The Lions have not gone on this six-game losing skid because of Rogers, that’s for sure. But he hasn’t done them any favors, either. He reached the zenith of his season in that Broncos game, when he was that player that he could sometimes be – a beast inside, making tackles, disrupting plays.
In a fit of excitement, having been duped by Rogers in the Denver game, I served up some sugar about Big Baby the next day on the Internet, for all who cared to visit to lap up:
Shaun "Big Baby" Rogers is beginning to play the kind of defensive football that gets people into Pro Bowls unanimously and makes quarterbacks and offensive coordinators curl into the fetal position...
Watching the 350+ pound Rogers racing toward pay dirt, the football looking like an M&M in his hands, while the crowd swelled and a roar grew with each of his pounding strides, was a watershed moment, at least in the Matt Millen Era. Rogers was among the first players Millen drafted, in 2001, and here he was, a behemoth running like a DB toward the end zone. The Lions already had the game well in hand, but Rogers' touchdown will be one talked about for years.

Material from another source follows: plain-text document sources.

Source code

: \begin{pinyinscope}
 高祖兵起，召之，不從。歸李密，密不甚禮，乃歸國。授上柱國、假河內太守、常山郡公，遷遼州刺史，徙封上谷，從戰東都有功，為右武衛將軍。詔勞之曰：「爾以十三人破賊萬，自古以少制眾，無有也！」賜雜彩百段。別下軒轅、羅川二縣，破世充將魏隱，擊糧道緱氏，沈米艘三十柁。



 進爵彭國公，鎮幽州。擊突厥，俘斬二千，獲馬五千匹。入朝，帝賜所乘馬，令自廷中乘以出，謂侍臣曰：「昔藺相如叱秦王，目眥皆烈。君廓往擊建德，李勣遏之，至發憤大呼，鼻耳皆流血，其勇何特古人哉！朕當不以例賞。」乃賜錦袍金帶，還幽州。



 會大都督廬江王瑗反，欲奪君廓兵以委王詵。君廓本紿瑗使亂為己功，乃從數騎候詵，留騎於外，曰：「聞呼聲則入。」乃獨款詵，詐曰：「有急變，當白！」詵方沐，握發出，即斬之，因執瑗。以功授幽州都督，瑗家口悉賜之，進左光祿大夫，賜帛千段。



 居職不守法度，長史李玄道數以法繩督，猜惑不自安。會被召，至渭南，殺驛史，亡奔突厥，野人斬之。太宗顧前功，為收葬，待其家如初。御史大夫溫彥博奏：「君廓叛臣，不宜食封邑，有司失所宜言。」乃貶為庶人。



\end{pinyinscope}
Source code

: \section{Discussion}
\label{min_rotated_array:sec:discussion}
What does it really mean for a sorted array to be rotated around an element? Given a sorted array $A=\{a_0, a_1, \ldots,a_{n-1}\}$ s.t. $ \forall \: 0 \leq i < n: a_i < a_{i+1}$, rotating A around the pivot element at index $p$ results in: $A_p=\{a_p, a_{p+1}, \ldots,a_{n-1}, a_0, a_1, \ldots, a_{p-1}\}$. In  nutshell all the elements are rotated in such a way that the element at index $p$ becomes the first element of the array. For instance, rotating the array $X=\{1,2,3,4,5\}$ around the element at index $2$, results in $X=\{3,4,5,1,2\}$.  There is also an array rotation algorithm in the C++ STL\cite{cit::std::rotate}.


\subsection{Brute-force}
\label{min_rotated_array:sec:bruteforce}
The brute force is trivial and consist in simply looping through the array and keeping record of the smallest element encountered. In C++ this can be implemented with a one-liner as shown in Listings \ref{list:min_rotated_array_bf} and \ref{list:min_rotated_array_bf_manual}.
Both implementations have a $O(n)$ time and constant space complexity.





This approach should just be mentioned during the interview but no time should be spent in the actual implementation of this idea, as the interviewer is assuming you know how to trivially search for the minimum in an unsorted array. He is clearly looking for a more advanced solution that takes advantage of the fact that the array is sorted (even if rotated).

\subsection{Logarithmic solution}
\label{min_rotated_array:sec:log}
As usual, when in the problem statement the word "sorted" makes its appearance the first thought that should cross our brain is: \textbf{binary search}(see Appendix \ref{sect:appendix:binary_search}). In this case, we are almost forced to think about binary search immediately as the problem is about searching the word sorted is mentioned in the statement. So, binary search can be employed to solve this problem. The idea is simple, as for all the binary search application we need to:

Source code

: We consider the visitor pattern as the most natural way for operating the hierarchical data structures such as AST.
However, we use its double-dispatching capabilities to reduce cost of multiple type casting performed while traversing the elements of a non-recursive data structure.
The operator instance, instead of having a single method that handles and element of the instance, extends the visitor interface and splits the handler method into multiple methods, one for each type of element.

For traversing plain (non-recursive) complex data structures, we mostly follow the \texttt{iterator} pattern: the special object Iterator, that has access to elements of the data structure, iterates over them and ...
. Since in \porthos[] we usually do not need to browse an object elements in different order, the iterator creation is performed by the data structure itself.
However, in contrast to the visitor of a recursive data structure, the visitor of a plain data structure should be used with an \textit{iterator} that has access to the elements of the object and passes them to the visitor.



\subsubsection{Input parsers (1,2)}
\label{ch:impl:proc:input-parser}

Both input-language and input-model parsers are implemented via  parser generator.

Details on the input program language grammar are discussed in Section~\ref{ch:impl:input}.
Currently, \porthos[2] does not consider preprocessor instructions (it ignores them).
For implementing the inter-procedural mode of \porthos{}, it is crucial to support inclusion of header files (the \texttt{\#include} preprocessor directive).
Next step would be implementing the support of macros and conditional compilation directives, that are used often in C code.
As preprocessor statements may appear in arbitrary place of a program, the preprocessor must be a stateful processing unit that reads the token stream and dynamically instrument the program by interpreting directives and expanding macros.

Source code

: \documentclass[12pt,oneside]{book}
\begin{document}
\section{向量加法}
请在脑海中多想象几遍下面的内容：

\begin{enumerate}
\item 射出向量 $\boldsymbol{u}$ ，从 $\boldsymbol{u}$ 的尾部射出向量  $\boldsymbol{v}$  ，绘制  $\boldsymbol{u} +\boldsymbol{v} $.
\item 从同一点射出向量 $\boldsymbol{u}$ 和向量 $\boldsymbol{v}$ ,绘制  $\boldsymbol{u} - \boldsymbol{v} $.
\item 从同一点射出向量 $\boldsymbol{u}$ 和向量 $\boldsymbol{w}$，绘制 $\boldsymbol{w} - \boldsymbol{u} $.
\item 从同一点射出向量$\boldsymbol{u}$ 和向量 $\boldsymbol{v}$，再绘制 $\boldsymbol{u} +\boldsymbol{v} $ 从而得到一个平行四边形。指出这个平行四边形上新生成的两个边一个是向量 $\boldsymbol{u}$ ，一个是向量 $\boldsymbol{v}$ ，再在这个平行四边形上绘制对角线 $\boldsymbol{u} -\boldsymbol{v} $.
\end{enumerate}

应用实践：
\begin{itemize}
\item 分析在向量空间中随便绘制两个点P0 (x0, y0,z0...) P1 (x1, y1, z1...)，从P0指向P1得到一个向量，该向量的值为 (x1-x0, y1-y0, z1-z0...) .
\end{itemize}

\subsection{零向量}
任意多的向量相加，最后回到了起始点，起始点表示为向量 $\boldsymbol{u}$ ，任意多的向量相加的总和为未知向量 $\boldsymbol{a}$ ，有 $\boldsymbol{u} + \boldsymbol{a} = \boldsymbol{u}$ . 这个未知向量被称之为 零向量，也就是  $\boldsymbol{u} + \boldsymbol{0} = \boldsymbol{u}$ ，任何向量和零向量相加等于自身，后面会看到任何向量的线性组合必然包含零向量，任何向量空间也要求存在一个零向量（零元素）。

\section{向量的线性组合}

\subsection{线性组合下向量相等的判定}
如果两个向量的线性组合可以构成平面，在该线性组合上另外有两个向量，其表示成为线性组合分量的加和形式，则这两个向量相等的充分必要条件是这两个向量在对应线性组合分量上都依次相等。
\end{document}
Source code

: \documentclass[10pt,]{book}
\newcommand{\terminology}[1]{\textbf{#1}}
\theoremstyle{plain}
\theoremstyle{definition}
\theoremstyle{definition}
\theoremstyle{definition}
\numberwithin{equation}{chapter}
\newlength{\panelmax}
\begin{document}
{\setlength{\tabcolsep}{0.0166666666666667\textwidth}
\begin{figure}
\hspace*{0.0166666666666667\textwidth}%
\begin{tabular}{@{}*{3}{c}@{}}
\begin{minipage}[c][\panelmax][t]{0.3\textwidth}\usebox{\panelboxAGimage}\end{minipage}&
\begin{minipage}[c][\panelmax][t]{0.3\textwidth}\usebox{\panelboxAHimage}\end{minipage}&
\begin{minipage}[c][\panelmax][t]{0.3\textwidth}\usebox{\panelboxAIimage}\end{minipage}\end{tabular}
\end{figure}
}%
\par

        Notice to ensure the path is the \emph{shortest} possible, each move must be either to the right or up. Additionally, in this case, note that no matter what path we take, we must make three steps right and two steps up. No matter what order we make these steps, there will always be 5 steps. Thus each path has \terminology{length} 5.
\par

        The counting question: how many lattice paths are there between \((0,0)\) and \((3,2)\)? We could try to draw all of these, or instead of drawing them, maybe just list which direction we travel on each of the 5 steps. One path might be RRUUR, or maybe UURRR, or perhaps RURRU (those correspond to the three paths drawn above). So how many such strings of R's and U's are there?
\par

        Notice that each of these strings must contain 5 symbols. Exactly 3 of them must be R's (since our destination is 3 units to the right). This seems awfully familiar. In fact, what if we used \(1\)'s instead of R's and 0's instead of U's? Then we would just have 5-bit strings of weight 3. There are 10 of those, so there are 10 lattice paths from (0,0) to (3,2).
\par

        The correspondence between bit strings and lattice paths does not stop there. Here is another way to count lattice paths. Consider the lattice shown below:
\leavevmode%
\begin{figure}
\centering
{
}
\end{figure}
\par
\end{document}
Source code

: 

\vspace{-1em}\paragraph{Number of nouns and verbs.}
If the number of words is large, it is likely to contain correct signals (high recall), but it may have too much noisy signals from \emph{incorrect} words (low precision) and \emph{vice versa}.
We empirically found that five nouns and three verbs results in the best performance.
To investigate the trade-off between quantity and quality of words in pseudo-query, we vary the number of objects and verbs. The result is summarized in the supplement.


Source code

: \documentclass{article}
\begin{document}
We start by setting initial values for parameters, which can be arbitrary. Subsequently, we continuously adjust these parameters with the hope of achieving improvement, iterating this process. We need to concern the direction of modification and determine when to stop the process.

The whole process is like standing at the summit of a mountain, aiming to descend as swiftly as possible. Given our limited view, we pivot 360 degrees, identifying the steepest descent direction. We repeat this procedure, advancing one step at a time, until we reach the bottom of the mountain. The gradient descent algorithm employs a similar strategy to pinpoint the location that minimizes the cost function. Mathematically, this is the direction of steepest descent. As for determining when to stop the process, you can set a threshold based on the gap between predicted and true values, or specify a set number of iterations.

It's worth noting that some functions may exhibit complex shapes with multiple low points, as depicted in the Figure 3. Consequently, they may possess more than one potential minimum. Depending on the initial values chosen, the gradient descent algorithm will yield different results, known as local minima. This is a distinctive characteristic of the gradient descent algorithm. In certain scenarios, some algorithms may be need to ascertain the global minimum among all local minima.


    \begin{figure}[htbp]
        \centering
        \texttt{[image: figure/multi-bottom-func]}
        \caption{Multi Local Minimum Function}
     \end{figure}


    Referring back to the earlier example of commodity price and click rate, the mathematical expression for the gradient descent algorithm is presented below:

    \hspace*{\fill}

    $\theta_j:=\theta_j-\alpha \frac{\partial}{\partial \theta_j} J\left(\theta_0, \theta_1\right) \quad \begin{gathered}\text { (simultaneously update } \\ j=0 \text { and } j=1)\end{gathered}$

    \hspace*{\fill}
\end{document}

And as if all that blather wasn’t embarrassing enough, there was this line:
Big Baby could own Detroit.
What a fool I was!
Eight games is half a season. The Lions moved to 6-2 with their lopsided win over the Broncos, who were in disarray at the time. Another decent half, and the Lions would make the playoffs.
How could they not, with Big Baby shaking his rattle so?
Six losses later, the Lions’ season is over. The fact that the end has come in December as opposed to October, as in previous campaigns, is not cause for celebration.
Neither is the deterioration of Rogers’ overweight, woefully out of shape body.
Rogers, winded as usual; this may have been taken after the second play of the game for all we know
Every week, Rogers gets shuttled in and out of the lineup more and more often. It’s impossible not to figure out what’s going on. Big Baby needs another nap.
Coach Rod Marinelli tried like the dickens to ensure that this wouldn’t happen. He knew that, last season, Rogers was carrying too much girth. So in training camp, he allowed Rogers to work at his own pace, in his own way. Perhaps, the coach reasoned, this wide berth would keep Rogers fresher as the season wore on. Marinelli made the mistake of treating Big Baby like a grown man.
Oh, Rogers is grown, alright – fully grown, and then some. He’s a shameful excuse for a football player right now – stealing his paycheck while he can barely keep upright for more than three or four plays in a row. He peaked in his team’s eighth game, and has been as invisible as a 360-pound fraud can be, ever since.
“I’m in a slump,” was how Rogers recently and casually tried to explain away his disappearing act since the Denver game.
It’s more plausible that the fact that you can barely fit him into a piano box is what’s causing Rogers’s hideous play of late.
Yet the Lions, and even some of their fans, seem reluctant to bid farewell to Rogers. They chew on their fingernails, afraid that as soon as he’s out of Detroit, Shaun Rogers will become a consistent, useful force for another NFL team.
I’ll take my chances.
Truth? I don’t care if Rogers turns into the second coming of Deacon Jones, Reggie White, and Bruce Smith wrapped into one. I don’t care if he makes the Pro Bowl every year until he retires. He needs to go. Goodness gracious, accountability needs to start somewhere.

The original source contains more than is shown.